The trial judge excluded several reports that were created
after Mr. Cameron's accident and it is this exclusion that
the Camerons claim to be error. There is some doubt whether
the Camerons adequately raised and preserved this claim--Otto
Bock says they did not. However, the district court did not
rest its exclusion on this ground and, as we uphold the
exclusion on the merits, we need not decide whether the
Camerons waived the issue.
The district court held that the exclusion of the
reports was proper because they were irrelevant, because they
did not fall within any exception to the hearsay rule, and
because they were more prejudicial than probative.

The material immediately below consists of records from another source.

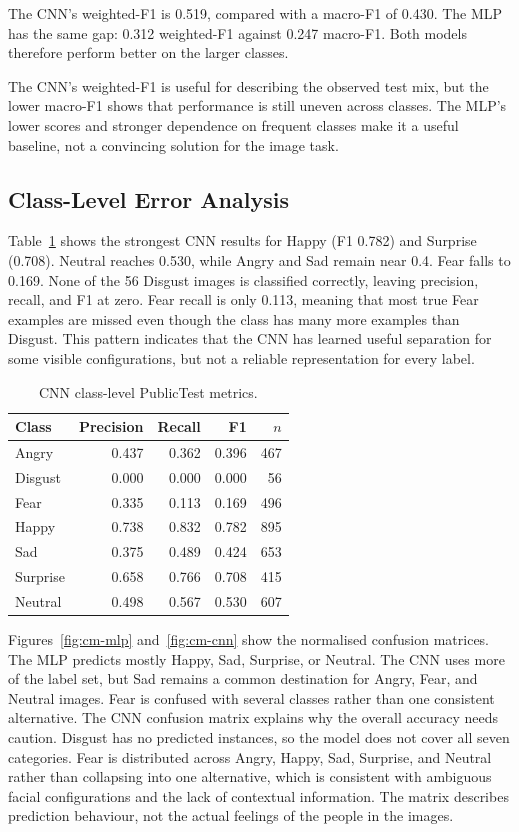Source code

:\documentclass[10pt,twocolumn]{article}
\begin{document}
The CNN's weighted-F1 is 0.519, compared with a macro-F1 of 0.430. The MLP has the same gap: 0.312 weighted-F1 against 0.247 macro-F1. Both models therefore perform better on the larger classes.

The CNN's weighted-F1 is useful for describing the observed test mix, but the lower macro-F1 shows that performance is still uneven across classes. The MLP's lower scores and stronger dependence on frequent classes make it a useful baseline, not a convincing solution for the image task.

\subsection{Class-Level Error Analysis}

Table~\ref{tab:perclass} shows the strongest CNN results for Happy (F1 0.782) and Surprise (0.708). Neutral reaches 0.530, while Angry and Sad remain near 0.4. Fear falls to 0.169. None of the 56 Disgust images is classified correctly, leaving precision, recall, and F1 at zero. Fear recall is only 0.113, meaning that most true Fear examples are missed even though the class has many more examples than Disgust. This pattern indicates that the CNN has learned useful separation for some visible configurations, but not a reliable representation for every label.
\begin{table}[t]
\centering
\caption{CNN class-level PublicTest metrics.}
\label{tab:perclass}
\begin{tabular}{lrrrr}
\toprule
Class & Precision & Recall & F1 & $n$ \\
\midrule
Angry & 0.437 & 0.362 & 0.396 & 467 \\
Disgust & 0.000 & 0.000 & 0.000 & 56 \\
Fear & 0.335 & 0.113 & 0.169 & 496 \\
Happy & 0.738 & 0.832 & 0.782 & 895 \\
Sad & 0.375 & 0.489 & 0.424 & 653 \\
Surprise & 0.658 & 0.766 & 0.708 & 415 \\
Neutral & 0.498 & 0.567 & 0.530 & 607 \\
\bottomrule
\end{tabular}
\end{table}

Figures~\ref{fig:cm-mlp} and~\ref{fig:cm-cnn} show the normalised confusion matrices. The MLP predicts mostly Happy, Sad, Surprise, or Neutral. The CNN uses more of the label set, but Sad remains a common destination for Angry, Fear, and Neutral images. Fear is confused with several classes rather than one consistent alternative.
The CNN confusion matrix explains why the overall accuracy needs caution. Disgust has no predicted instances, so the model does not cover all seven categories. Fear is distributed across Angry, Happy, Sad, Surprise, and Neutral rather than collapsing into one alternative, which is consistent with ambiguous facial configurations and the lack of contextual information. The matrix describes prediction behaviour, not the actual feelings of the people in the images.
\end{document}
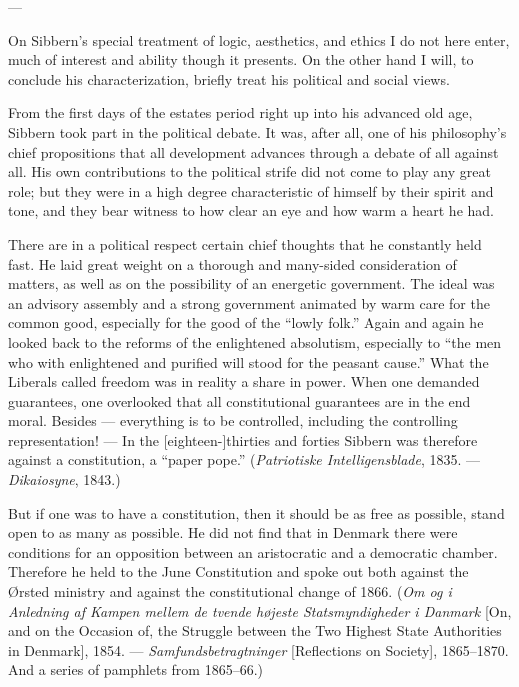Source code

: \documentclass[12pt,a4paper]{book}
\newcommand{\opage}[1]{\marginnote{\footnotesize\textit{[#1]}}}
\begin{document}
\begin{center}---\end{center}

On Sibbern's special treatment of logic, aesthetics, and ethics I do not here enter, much of
interest and ability though it presents. On the other hand I will, to conclude his
characterization, briefly treat his political and social views.

From the first days of the estates period right up into his advanced old age, Sibbern took part
in the political debate. It was, after all, one of his philosophy's chief propositions that all
development advances through a debate of all against all. His own contributions to the political
strife did not come to play any great role; but they were in a high degree characteristic of
himself by their spirit and tone, and they bear witness to how clear an eye and how warm a heart
he had.

There are in a political respect certain chief thoughts that he constantly held fast. He laid
great weight on a thorough and many-sided consideration of matters, as well as on the possibility
of an energetic government. The ideal was an advisory assembly and a strong government animated by
warm care for the common good, especially for the good of the ``lowly folk.'' Again and again he
looked \opage{113}back to the reforms of the enlightened absolutism, especially to ``the men who with
enlightened and purified will stood for the peasant cause.'' What the Liberals called freedom was
in reality a share in power. When one demanded guarantees, one overlooked that all constitutional
guarantees are in the end moral. Besides --- everything is to be controlled, including the
controlling representation! --- In the [eighteen-]thirties and forties Sibbern was therefore
against a constitution, a ``paper pope.'' (\emph{Patriotiske Intelligensblade}, 1835. ---
\emph{Dikaiosyne}, 1843.)

But if one was to have a constitution, then it should be as free as possible, stand open to as
many as possible. He did not find that in Denmark there were conditions for an opposition between
an aristocratic and a democratic chamber. Therefore he held to the June Constitution and spoke out
both against the Ørsted ministry and against the constitutional change of 1866. (\emph{Om og i
Anledning af Kampen mellem de tvende højeste Statsmyndigheder i Danmark} [On, and on the Occasion
of, the Struggle between the Two Highest State Authorities in Denmark], 1854. ---
\emph{Samfundsbetragtninger} [Reflections on Society], 1865--1870. And a series of pamphlets from
1865--66.)
\end{document}
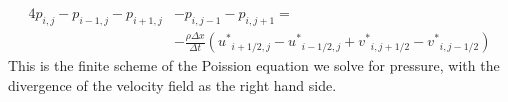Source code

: \begin{equation}
\begin{split}
4p_{i,j} - p_{i-1,j} - p_{i+1,j} & - p_{i,j-1} - p_{i,j+1} = \\ &-\frac{\rho \Delta x}{\Delta t}({u^*}_{i+1/2,j} - {u^*}_{i-1/2,j} + {v^*}_{i,j+1/2} - {v^*}_{i,j-1/2})
\end{split}
\label{pressureeq}
\end{equation}
\noindent
This is the finite scheme of the Poission equation we solve for pressure, with the divergence of the velocity field as the right hand side.
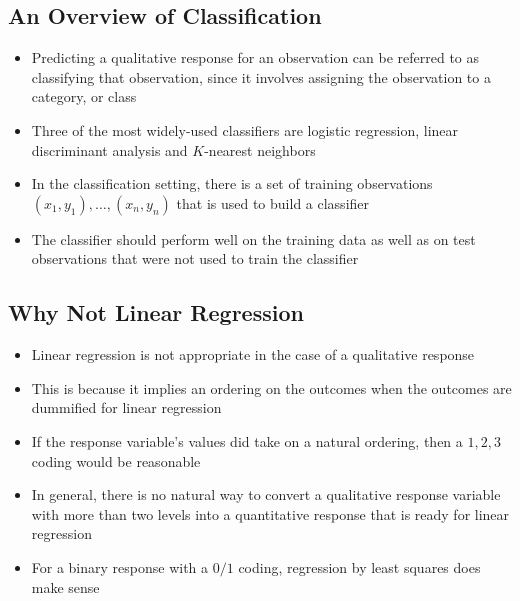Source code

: \documentclass[12pt]{article}
\begin{document}
\subsection{An Overview of Classification}
\begin{itemize} 
\item Predicting a qualitative response for an observation can  be referred to as classifying that observation, since it involves assigning the observation to a category, or class 
\item Three of the most widely-used classifiers are logistic regression, linear discriminant analysis and $K$-nearest neighbors 
\item In the classification setting, there is a set of training observations $(x_1,y_1),\dots,(x_n,y_n)$ that is used to build a classifier
\item The classifier should perform well on the training data as well as on test observations that were not used to train the classifier
\end{itemize}
\subsection{Why Not Linear Regression}
\begin{itemize} 
\item Linear regression is not appropriate in the case of a qualitative response 
\item This is because it implies an ordering on the outcomes when the outcomes are dummified for linear regression 
\item If the response variable's values did take on a natural ordering, then a $1,2,3$ coding would be reasonable 
\item In general, there is no natural way to convert a qualitative response variable with more than two levels into a quantitative response that is ready for linear regression 
\item For a binary response with a $0/1$ coding, regression by least squares does make sense 
\end{itemize}
\end{document}
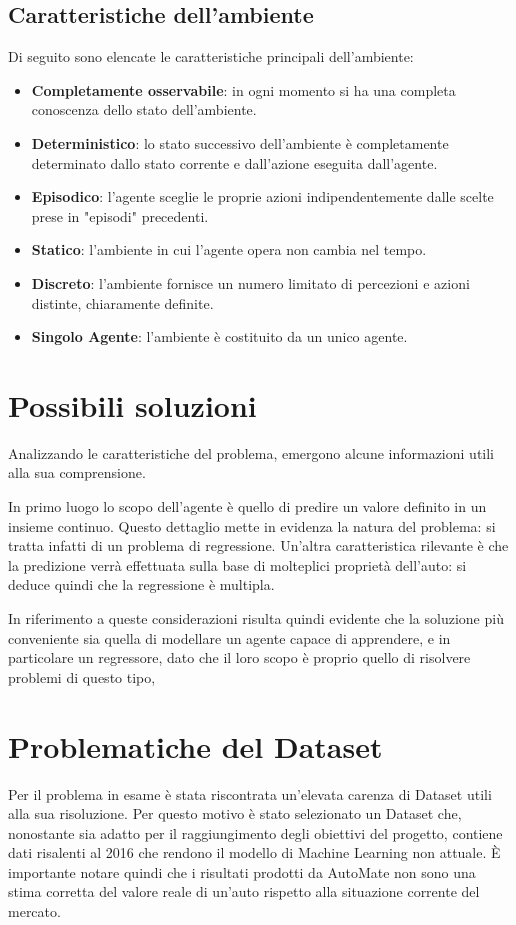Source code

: \subsection{Caratteristiche dell'ambiente}
Di seguito sono elencate le caratteristiche principali dell'ambiente:
\begin{itemize}
    \item \textbf{Completamente osservabile}: in ogni momento si ha una completa conoscenza dello stato dell'ambiente.
    \item \textbf{Deterministico}: lo stato successivo dell’ambiente è completamente determinato dallo stato corrente e dall’azione eseguita dall’agente.
    \item \textbf{Episodico}: l'agente sceglie le proprie azioni indipendentemente dalle scelte prese in "episodi" precedenti.
    \item \textbf{Statico}: l'ambiente in cui l'agente opera non cambia nel tempo.
    \item \textbf{Discreto}: l'ambiente fornisce un numero limitato di percezioni e azioni distinte, chiaramente definite.
    \item \textbf{Singolo Agente}: l'ambiente è costituito da un unico agente.
\end{itemize}

\medskip
\section{Possibili soluzioni}
Analizzando le caratteristiche del problema, emergono alcune informazioni utili alla sua comprensione.

In primo luogo lo scopo dell'agente è quello di predire un valore definito in un insieme continuo. Questo dettaglio mette in evidenza la natura del problema: si tratta infatti di un problema di regressione.
Un'altra caratteristica rilevante è che la predizione verrà effettuata sulla base di molteplici proprietà dell'auto: si deduce quindi che la regressione è multipla.

In riferimento a queste considerazioni risulta quindi evidente che la soluzione più conveniente sia quella di modellare un agente capace di apprendere, e in particolare un regressore, dato che il loro scopo è proprio quello di risolvere problemi di questo tipo,

\medskip
\section{Problematiche del Dataset}
Per il problema in esame è stata riscontrata un'elevata carenza di Dataset utili alla sua risoluzione. Per questo motivo è stato selezionato un Dataset che, nonostante sia adatto per il raggiungimento degli obiettivi del progetto, contiene dati risalenti al 2016 che rendono il modello di Machine Learning non attuale. È importante notare quindi che i risultati prodotti da AutoMate non sono una stima corretta del valore reale di un'auto rispetto alla situazione corrente del mercato.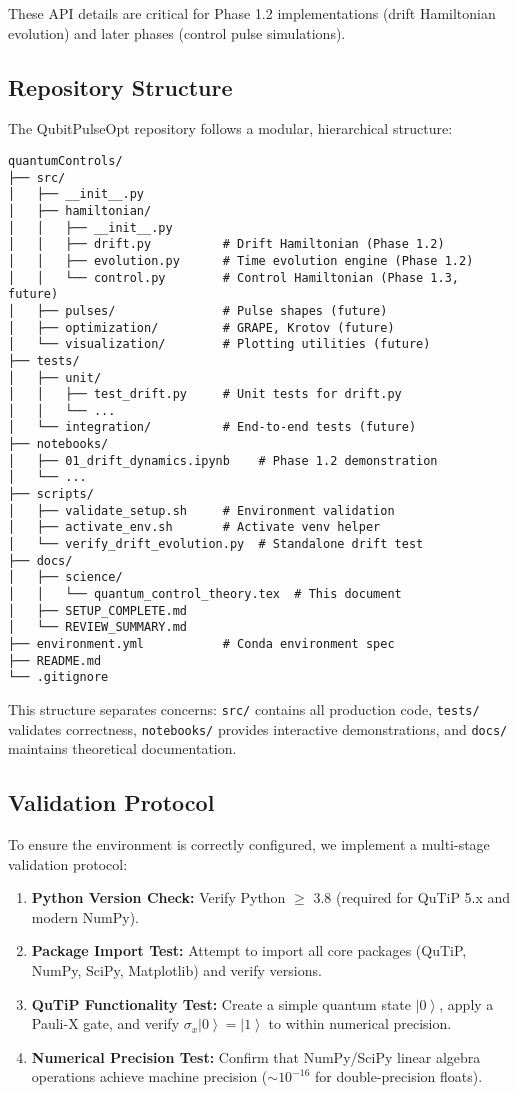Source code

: \documentclass[11pt,a4paper]{article}
\theoremstyle{definition}
\theoremstyle{remark}
\newcommand{\ket}[1]{\left|#1\right\rangle}
\newcommand{\paulix}{\sigma_x}
\begin{document}
These API details are critical for Phase 1.2 implementations (drift Hamiltonian evolution) and later phases (control pulse simulations).

\subsection{Repository Structure}

The QubitPulseOpt repository follows a modular, hierarchical structure:

\begin{verbatim}
quantumControls/
├── src/
│   ├── __init__.py
│   ├── hamiltonian/
│   │   ├── __init__.py
│   │   ├── drift.py          # Drift Hamiltonian (Phase 1.2)
│   │   ├── evolution.py      # Time evolution engine (Phase 1.2)
│   │   └── control.py        # Control Hamiltonian (Phase 1.3, future)
│   ├── pulses/               # Pulse shapes (future)
│   ├── optimization/         # GRAPE, Krotov (future)
│   └── visualization/        # Plotting utilities (future)
├── tests/
│   ├── unit/
│   │   ├── test_drift.py     # Unit tests for drift.py
│   │   └── ...
│   └── integration/          # End-to-end tests (future)
├── notebooks/
│   ├── 01_drift_dynamics.ipynb    # Phase 1.2 demonstration
│   └── ...
├── scripts/
│   ├── validate_setup.sh     # Environment validation
│   ├── activate_env.sh       # Activate venv helper
│   └── verify_drift_evolution.py  # Standalone drift test
├── docs/
│   ├── science/
│   │   └── quantum_control_theory.tex  # This document
│   ├── SETUP_COMPLETE.md
│   └── REVIEW_SUMMARY.md
├── environment.yml           # Conda environment spec
├── README.md
└── .gitignore
\end{verbatim}

This structure separates concerns: \texttt{src/} contains all production code, \texttt{tests/} validates correctness, \texttt{notebooks/} provides interactive demonstrations, and \texttt{docs/} maintains theoretical documentation.

\subsection{Validation Protocol}

To ensure the environment is correctly configured, we implement a multi-stage validation protocol:

\begin{enumerate}[label=\textbf{Stage \arabic*:}]
    \item \textbf{Python Version Check:} Verify Python $\geq$ 3.8 (required for QuTiP 5.x and modern NumPy).
    \item \textbf{Package Import Test:} Attempt to import all core packages (QuTiP, NumPy, SciPy, Matplotlib) and verify versions.
    \item \textbf{QuTiP Functionality Test:} Create a simple quantum state $\ket{0}$, apply a Pauli-X gate, and verify $\paulix \ket{0} = \ket{1}$ to within numerical precision.
    \item \textbf{Numerical Precision Test:} Confirm that NumPy/SciPy linear algebra operations achieve machine precision ($\sim 10^{-16}$ for double-precision floats).
\end{enumerate}
\end{document}
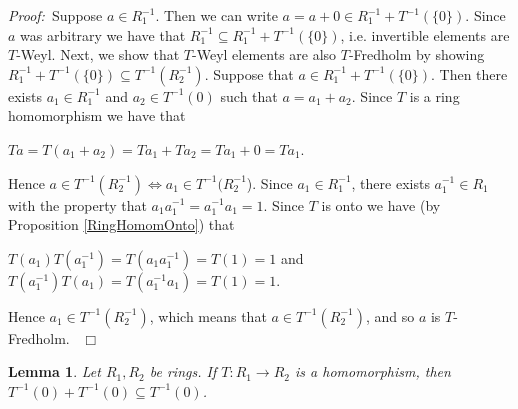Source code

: \documentclass[12pt, oneside]{book}
\newtheorem{lemma}[theorem]{Lemma}
\newcommand{\proof}{{\noindent \it Proof:~}}
\newcommand{\qed}{\hfill ~$\Box$\\}
\begin{document}
\proof \space Suppose $a \in R_1^{-1}$. Then we can write $a=a+0 \in R_1^{-1}+T^{-1}(\{0\})$. 
Since $a$ was arbitrary we have that $R_1^{-1} \subseteq R_1^{-1} +T^{-1}(\{0\})$, i.e. 
invertible elements are $T$-Weyl.
\vskip 0.3cm
\noindent Next, we show that $T$-Weyl elements are also $T$-Fredholm by showing 
$R_1^{-1}+T^{-1}(\{0\}) \subseteq T^{-1}(R_2^{-1})$. Suppose that $a \in R_1^{-1}+T^{-1}(\{0\})$. 
Then there exists $a_1 \in R_1^{-1}$ and $a_2 \in T^{-1}(0)$ such that $a=a_1+a_2$. 
Since $T$ is a ring homomorphism we have that 
\begin{center}
$Ta = T(a_1+a_2) = Ta_1+Ta_2=Ta_1+0=Ta_1$. 
\end{center}
\noindent Hence $a \in T^{-1}(R_2^{-1}) \iff a_1 \in T^{-1}(R^{-1}_2$). Since $a_1 \in R^{-1}_1$, 
there exists  $a_1^{-1} \in R_1$ with the property that $a_1 a_1^{-1} = a_1^{-1} a_1 = 1$. Since $T$ is onto we have 
(by Proposition \ref{RingHomomOnto}) that 
\begin{center}
$T(a_1)T(a^{-1}_1) = T(a_1a^{-1}_1) = T(1) = 1$ and $T(a^{-1}_1)T(a_1) = T(a^{-1}_1a_1) = T(1) = 1.$
\end{center}
Hence $a_1 \in T^{-1}(R^{-1}_2)$, which means that $a \in T^{-1}(R^{-1}_2)$, and so $a$ is $T$-Fredholm. \qed

\begin{lemma} \label{Ker+Ker}
\normalfont
\noindent Let $R_1, R_2$ be rings. If $T: R_1 \to R_2$ is a homomorphism, then $T^{-1}(0)+T^{-1}(0) \subseteq T^{-1}(0)$.
\end{lemma}
\end{document}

We
commonly say that we review all three determinations solely
for an abuse of discretion.1 This may be a mild
overstatement since evidentiary rulings can sometimes contain
buried rulings of law reviewable de novo, or basic findings
of fact subject to clear error review. In this case, fine
distinctions about the standard of review would not affect
the outcome.
Unlike the pre-accident reports, which were admitted to
show notice on the part of Otto Bock, the post-accident
1United States v. Brandon, 17 F.3d 409, 444 (1st Cir.
1994) (relevancy determinations); Elgabri v. Lekas, 964 F.2d
1255, 1261 (1st Cir. 1992) (hearsay and business records
exception); Raymond v. Raymond Corp., 938 F.2d 1518, 1523
(1st Cir. 1991) (more prejudicial than probative).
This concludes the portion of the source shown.